COLUMN: Fabian's world

Crystal gazing

Never overestimate the public’s ignorance of science, somebody once said. Perhaps it was me. A strange and startling art work in the form of a council flat in South London totally covered in copper sulphate crystals – walls, ceiling everything – has been attracting 200 people a day.

It was made by waterproofing a ground-floor derelict council flat and pouring 75 000 litres of copper sulphate solution through a trapdoor in the flat above it. An odd thing to do, and even odder to think one day: “That’s what I’ll do this summer. Never mind the sea-side.
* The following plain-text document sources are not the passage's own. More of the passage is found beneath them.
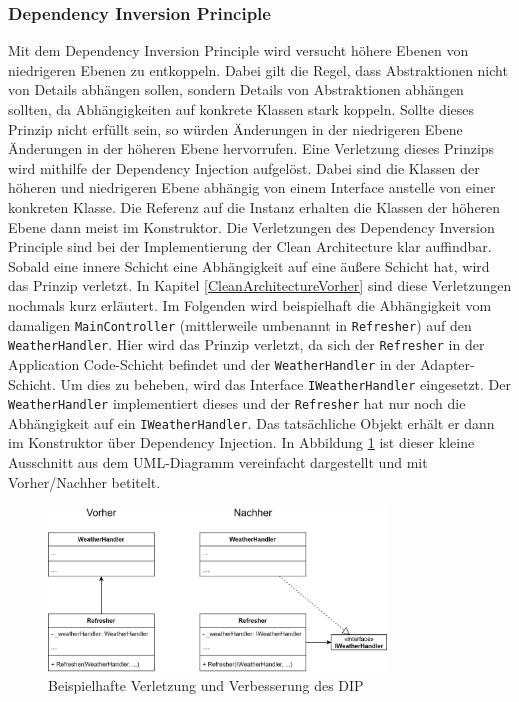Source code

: \subsubsection{Dependency Inversion Principle}\label{sec:dependency_inversion}
Mit dem Dependency Inversion Principle wird versucht höhere Ebenen von niedrigeren Ebenen zu entkoppeln. Dabei gilt die Regel, dass Abstraktionen nicht von Details abhängen sollen, sondern Details von Abstraktionen abhängen sollten, da Abhängigkeiten auf konkrete Klassen stark koppeln. Sollte dieses Prinzip nicht erfüllt sein, so würden Änderungen in der niedrigeren Ebene Änderungen in der höheren Ebene hervorrufen. Eine Verletzung dieses Prinzips wird mithilfe der Dependency Injection aufgelöst. Dabei sind die Klassen der höheren und niedrigeren Ebene abhängig von einem Interface anstelle von  einer konkreten Klasse. Die Referenz auf die Instanz erhalten die Klassen der höheren Ebene dann meist im Konstruktor.
Die Verletzungen des Dependency Inversion Principle sind bei der Implementierung der Clean Architecture klar auffindbar. Sobald eine innere Schicht eine Abhängigkeit auf eine äußere Schicht hat, wird das Prinzip verletzt. In Kapitel \ref{CleanArchitectureVorher} sind diese Verletzungen nochmals kurz erläutert. Im Folgenden wird beispielhaft die Abhängigkeit vom damaligen \texttt{MainController} (mittlerweile umbenannt in \texttt{Refresher}) auf den \texttt{WeatherHandler}. Hier wird das Prinzip verletzt, da sich der \texttt{Refresher} in der Application Code-Schicht befindet und der \texttt{WeatherHandler} in der Adapter-Schicht. Um dies zu beheben, wird das Interface \texttt{IWeatherHandler} eingesetzt. Der \texttt{WeatherHandler} implementiert dieses und der \texttt{Refresher} hat nur noch die Abhängigkeit auf ein \texttt{IWeatherHandler}. Das tatsächliche Objekt erhält er dann im Konstruktor über Dependency Injection. In Abbildung \ref{DIP} ist dieser kleine Ausschnitt aus dem UML-Diagramm vereinfacht dargestellt und mit Vorher/Nachher betitelt.


\begin{figure}[ht]
\centering
\includegraphics[width=0.8\textwidth]{Bilder/DIP}
\caption[Beispielhafte Verletzung und Verbesserung des DIP]{\label{DIP}Beispielhafte Verletzung und Verbesserung des DIP}
\end{figure}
I’ll just pour some copper sulphate into a flat.” But that’s just an aside.

There was a bath in the flat that got filled with the crystals, but is less full now because of the public’s desire to sit in it and simulate bathing and break a few crystals off to take home. And they have been licking the walls too.

Of course people always lick the walls when they come into a derelict flat. It’s an old Cockney custom. You expect it. But you might expect them to hesitate at a wall covered in copper sulphate crystals.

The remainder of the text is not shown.